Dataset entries
◆ ◆ ◆ ◆
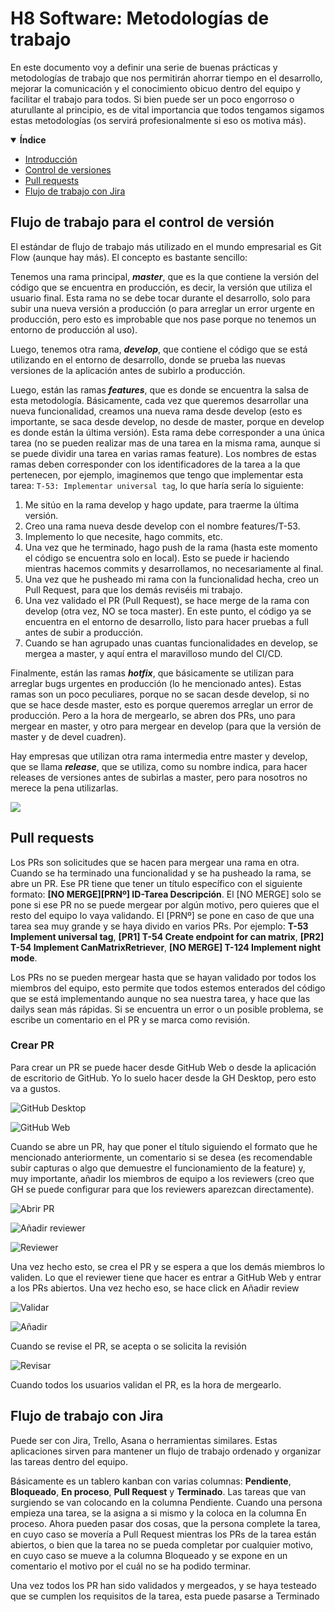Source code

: # H8 Software: Metodologías de trabajo
En este documento voy a definir una serie de buenas prácticas y metodologías de trabajo que nos permitirán ahorrar tiempo en el desarrollo, mejorar la comunicación y el conocimiento obicuo dentro del equipo y facilitar el trabajo para todos. Si bien puede ser un poco engorroso o aturullante al principio, es de vital importancia que todos tengamos sigamos estas metodologías (os servirá profesionalmente si eso os motiva más).

<details open>
<summary><b>Índice</b></summary>

- [Introducción](#h8-software-metodologías-de-trabajo)
- [Control de versiones](#flujo-de-trabajo-para-el-control-de-versión)
- [Pull requests](#pull-requests)
- [Flujo de trabajo con Jira](#flujo-de-trabajo-con-jira)



</details>

## Flujo de trabajo para el control de versión
El estándar de flujo de trabajo más utilizado en el mundo empresarial es Git Flow (aunque hay más). El concepto es bastante sencillo: 

Tenemos una rama principal, ***master***, que es la que contiene la versión del código que se encuentra en producción, es decir, la versión que utiliza el usuario final. Esta rama no se debe tocar durante el desarrollo, solo para subir una nueva versión a producción (o para arreglar un error urgente en producción, pero esto es improbable que nos pase porque no tenemos un entorno de producción al uso). 

Luego, tenemos otra rama, ***develop***, que contiene el código que se está utilizando en el entorno de desarrollo, donde se prueba las nuevas versiones de la aplicación antes de subirlo a producción. 

Luego, están las ramas ***features***, que es donde se encuentra la salsa de esta metodología. Básicamente, cada vez que queremos desarrollar una nueva funcionalidad, creamos una nueva rama desde develop (esto es importante, se saca desde develop, no desde de master, porque en develop es donde están la última versión). Esta rama debe corresponder a una única tarea (no se pueden realizar mas de una tarea en la misma rama, aunque si se puede dividir una tarea en varias ramas feature). Los nombres de estas ramas deben corresponder con los identificadores de la tarea a la que pertenecen, por ejemplo, imaginemos que tengo que implementar esta tarea: `T-53: Implementar universal tag`, lo que haría sería lo siguiente:

1. Me sitúo en la rama develop y hago update, para traerme la última versión.
2. Creo una rama nueva desde develop con el nombre features/T-53.
3. Implemento lo que necesite, hago commits, etc.
4. Una vez que he terminado, hago push de la rama (hasta este momento el código se encuentra solo en local). Esto se puede ir haciendo mientras hacemos commits y desarrollamos, no necesariamente al final.
5. Una vez que he pusheado mi rama con la funcionalidad hecha, creo un Pull Request, para que los demás reviséis mi trabajo.
6. Una vez validado el PR (Pull Request), se hace merge de la rama con develop (otra vez, NO se toca master). En este punto, el código ya se encuentra en el entorno de desarrollo, listo para hacer pruebas a full antes de subir a producción.
7. Cuando se han agrupado unas cuantas funcionalidades en develop, se mergea a master, y aquí entra el maravilloso mundo del CI/CD.

Finalmente, están las ramas ***hotfix***, que básicamente se utilizan para arreglar bugs urgentes en producción (lo he mencionado antes). Estas ramas son un poco peculiares, porque no se sacan desde develop, si no que se hace desde master, esto es porque queremos arreglar un error de producción. Pero a la hora de mergearlo, se abren dos PRs, uno para mergear en master, y otro para mergear en develop (para que la versión de master y de devel cuadren).

Hay empresas que utilizan otra rama intermedia entre master y develop, que se llama ***release***, que se utiliza, como su nombre indica, para hacer releases de versiones antes de subirlas a master, pero para nosotros no merece la pena utilizarlas.

![](Docu/gitglow.png)

## Pull requests
Los PRs son solicitudes que se hacen para mergear una rama en otra. Cuando se ha terminado una funcionalidad y se ha pusheado la rama, se abre un PR. Ese PR tiene que tener un título específico con el siguiente formato: **[NO MERGE][PRNº] ID-Tarea Descripción**. El [NO MERGE] solo se pone si ese PR no se puede mergear por algún motivo, pero quieres que el resto del equipo lo vaya validando. El [PRNº] se pone en caso de que una tarea sea muy grande y se haya divido en varios PRs. Por ejemplo: **T-53 Implement universal tag**, **[PR1] T-54 Create endpoint for can matrix**, **[PR2] T-54 Implement CanMatrixRetriever**, **[NO MERGE] T-124 Implement night mode**.

Los PRs no se pueden mergear hasta que se hayan validado por todos los miembros del equipo, esto permite que todos estemos enterados del código que se está implementando aunque no sea nuestra tarea, y hace que las dailys sean más rápidas. Si se encuentra un error o un posible problema, se escribe un comentario en el PR y se marca como revisión.

### Crear PR
Para crear un PR se puede hacer desde GitHub Web o desde la aplicación de escritorio de GitHub. Yo lo suelo hacer desde la GH Desktop, pero esto va a gustos.

![GitHub Desktop](Docu/Captura%20de%20Pantalla%202022-09-09%20a%20las%2022.30.54.png)

![GitHub Web](Docu/Captura%20de%20Pantalla%202022-09-09%20a%20las%2022.31.25.png)

Cuando se abre un PR, hay que poner el título siguiendo el formato que he mencionado anteriormente, un comentario si se desea (es recomendable subir capturas o algo que demuestre el funcionamiento de la feature) y, muy importante, añadir los miembros de equipo a los reviewers (creo que GH se puede configurar para que los reviewers aparezcan directamente).

![Abrir PR](Docu/Captura%20de%20Pantalla%202022-09-09%20a%20las%2022.35.25.png)

![Añadir reviewer](Docu/Captura%20de%20Pantalla%202022-09-09%20a%20las%2022.36.16.png)

![Reviewer](Docu/Captura%20de%20Pantalla%202022-09-09%20a%20las%2022.37.34.png)

Una vez hecho esto, se crea el PR y se espera a que los demás miembros lo validen. Lo que el reviewer tiene que hacer es entrar a GitHub Web y entrar a los PRs abiertos. Una vez hecho eso, se hace click en Añadir review

![Validar](Docu/Captura%20de%20Pantalla%202022-09-09%20a%20las%2022.39.43.png)

![Añadir](Docu/Captura%20de%20Pantalla%202022-09-09%20a%20las%2022.40.05.png)

Cuando se revise el PR, se acepta o se solicita la revisión

![Revisar](Docu/Captura%20de%20Pantalla%202022-09-09%20a%20las%2022.41.43.png)

Cuando todos los usuarios validan el PR, es la hora de mergearlo.


## Flujo de trabajo con Jira
Puede ser con Jira, Trello, Asana o herramientas similares. Estas aplicaciones sirven para mantener un flujo de trabajo ordenado y organizar las tareas dentro del equipo. 

Básicamente es un tablero kanban con varias columnas: **Pendiente**, **Bloqueado**, **En proceso**, **Pull Request** y **Terminado**. Las tareas que van surgiendo se van colocando en la columna Pendiente. Cuando una persona empieza una tarea, se la asigna a si mismo y la coloca en la columna En proceso. Ahora pueden pasar dos cosas, que la persona complete la tarea, en cuyo caso se movería a Pull Request mientras los PRs de la tarea están abiertos, o bien que la tarea no se pueda completar por cualquier motivo, en cuyo caso se mueve a la columna Bloqueado y se expone en un comentario el motivo por el cuál no se ha podido terminar.

Una vez todos los PR han sido validados y mergeados, y se haya testeado que se cumplen los requisitos de la tarea, esta puede pasarse a Terminado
◆ ◆ ◆ ◆
Print the data above exactly, minus pictures.

-- YOUR RESPONSE --
Source code

: # H8 Software: Metodologías de trabajo
En este documento voy a definir una serie de buenas prácticas y metodologías de trabajo que nos permitirán ahorrar tiempo en el desarrollo, mejorar la comunicación y el conocimiento obicuo dentro del equipo y facilitar el trabajo para todos. Si bien puede ser un poco engorroso o aturullante al principio, es de vital importancia que todos tengamos sigamos estas metodologías (os servirá profesionalmente si eso os motiva más).

<details open>
<summary><b>Índice</b></summary>

- [Introducción](#h8-software-metodologías-de-trabajo)
- [Control de versiones](#flujo-de-trabajo-para-el-control-de-versión)
- [Pull requests](#pull-requests)
- [Flujo de trabajo con Jira](#flujo-de-trabajo-con-jira)



</details>

## Flujo de trabajo para el control de versión
El estándar de flujo de trabajo más utilizado en el mundo empresarial es Git Flow (aunque hay más). El concepto es bastante sencillo: 

Tenemos una rama principal, ***master***, que es la que contiene la versión del código que se encuentra en producción, es decir, la versión que utiliza el usuario final. Esta rama no se debe tocar durante el desarrollo, solo para subir una nueva versión a producción (o para arreglar un error urgente en producción, pero esto es improbable que nos pase porque no tenemos un entorno de producción al uso). 

Luego, tenemos otra rama, ***develop***, que contiene el código que se está utilizando en el entorno de desarrollo, donde se prueba las nuevas versiones de la aplicación antes de subirlo a producción. 

Luego, están las ramas ***features***, que es donde se encuentra la salsa de esta metodología. Básicamente, cada vez que queremos desarrollar una nueva funcionalidad, creamos una nueva rama desde develop (esto es importante, se saca desde develop, no desde de master, porque en develop es donde están la última versión). Esta rama debe corresponder a una única tarea (no se pueden realizar mas de una tarea en la misma rama, aunque si se puede dividir una tarea en varias ramas feature). Los nombres de estas ramas deben corresponder con los identificadores de la tarea a la que pertenecen, por ejemplo, imaginemos que tengo que implementar esta tarea: `T-53: Implementar universal tag`, lo que haría sería lo siguiente:

1. Me sitúo en la rama develop y hago update, para traerme la última versión.
2. Creo una rama nueva desde develop con el nombre features/T-53.
3. Implemento lo que necesite, hago commits, etc.
4. Una vez que he terminado, hago push de la rama (hasta este momento el código se encuentra solo en local). Esto se puede ir haciendo mientras hacemos commits y desarrollamos, no necesariamente al final.
5. Una vez que he pusheado mi rama con la funcionalidad hecha, creo un Pull Request, para que los demás reviséis mi trabajo.
6. Una vez validado el PR (Pull Request), se hace merge de la rama con develop (otra vez, NO se toca master). En este punto, el código ya se encuentra en el entorno de desarrollo, listo para hacer pruebas a full antes de subir a producción.
7. Cuando se han agrupado unas cuantas funcionalidades en develop, se mergea a master, y aquí entra el maravilloso mundo del CI/CD.

Finalmente, están las ramas ***hotfix***, que básicamente se utilizan para arreglar bugs urgentes en producción (lo he mencionado antes). Estas ramas son un poco peculiares, porque no se sacan desde develop, si no que se hace desde master, esto es porque queremos arreglar un error de producción. Pero a la hora de mergearlo, se abren dos PRs, uno para mergear en master, y otro para mergear en develop (para que la versión de master y de devel cuadren).

Hay empresas que utilizan otra rama intermedia entre master y develop, que se llama ***release***, que se utiliza, como su nombre indica, para hacer releases de versiones antes de subirlas a master, pero para nosotros no merece la pena utilizarlas.

![](Docu/gitglow.png)

## Pull requests
Los PRs son solicitudes que se hacen para mergear una rama en otra. Cuando se ha terminado una funcionalidad y se ha pusheado la rama, se abre un PR. Ese PR tiene que tener un título específico con el siguiente formato: **[NO MERGE][PRNº] ID-Tarea Descripción**. El [NO MERGE] solo se pone si ese PR no se puede mergear por algún motivo, pero quieres que el resto del equipo lo vaya validando. El [PRNº] se pone en caso de que una tarea sea muy grande y se haya divido en varios PRs. Por ejemplo: **T-53 Implement universal tag**, **[PR1] T-54 Create endpoint for can matrix**, **[PR2] T-54 Implement CanMatrixRetriever**, **[NO MERGE] T-124 Implement night mode**.

Los PRs no se pueden mergear hasta que se hayan validado por todos los miembros del equipo, esto permite que todos estemos enterados del código que se está implementando aunque no sea nuestra tarea, y hace que las dailys sean más rápidas. Si se encuentra un error o un posible problema, se escribe un comentario en el PR y se marca como revisión.

### Crear PR
Para crear un PR se puede hacer desde GitHub Web o desde la aplicación de escritorio de GitHub. Yo lo suelo hacer desde la GH Desktop, pero esto va a gustos.

![GitHub Desktop](Docu/Captura%20de%20Pantalla%202022-09-09%20a%20las%2022.30.54.png)

![GitHub Web](Docu/Captura%20de%20Pantalla%202022-09-09%20a%20las%2022.31.25.png)

Cuando se abre un PR, hay que poner el título siguiendo el formato que he mencionado anteriormente, un comentario si se desea (es recomendable subir capturas o algo que demuestre el funcionamiento de la feature) y, muy importante, añadir los miembros de equipo a los reviewers (creo que GH se puede configurar para que los reviewers aparezcan directamente).

![Abrir PR](Docu/Captura%20de%20Pantalla%202022-09-09%20a%20las%2022.35.25.png)

![Añadir reviewer](Docu/Captura%20de%20Pantalla%202022-09-09%20a%20las%2022.36.16.png)

![Reviewer](Docu/Captura%20de%20Pantalla%202022-09-09%20a%20las%2022.37.34.png)

Una vez hecho esto, se crea el PR y se espera a que los demás miembros lo validen. Lo que el reviewer tiene que hacer es entrar a GitHub Web y entrar a los PRs abiertos. Una vez hecho eso, se hace click en Añadir review

![Validar](Docu/Captura%20de%20Pantalla%202022-09-09%20a%20las%2022.39.43.png)

![Añadir](Docu/Captura%20de%20Pantalla%202022-09-09%20a%20las%2022.40.05.png)

Cuando se revise el PR, se acepta o se solicita la revisión

![Revisar](Docu/Captura%20de%20Pantalla%202022-09-09%20a%20las%2022.41.43.png)

Cuando todos los usuarios validan el PR, es la hora de mergearlo.


## Flujo de trabajo con Jira
Puede ser con Jira, Trello, Asana o herramientas similares. Estas aplicaciones sirven para mantener un flujo de trabajo ordenado y organizar las tareas dentro del equipo. 

Básicamente es un tablero kanban con varias columnas: **Pendiente**, **Bloqueado**, **En proceso**, **Pull Request** y **Terminado**. Las tareas que van surgiendo se van colocando en la columna Pendiente. Cuando una persona empieza una tarea, se la asigna a si mismo y la coloca en la columna En proceso. Ahora pueden pasar dos cosas, que la persona complete la tarea, en cuyo caso se movería a Pull Request mientras los PRs de la tarea están abiertos, o bien que la tarea no se pueda completar por cualquier motivo, en cuyo caso se mueve a la columna Bloqueado y se expone en un comentario el motivo por el cuál no se ha podido terminar.

Una vez todos los PR han sido validados y mergeados, y se haya testeado que se cumplen los requisitos de la tarea, esta puede pasarse a Terminado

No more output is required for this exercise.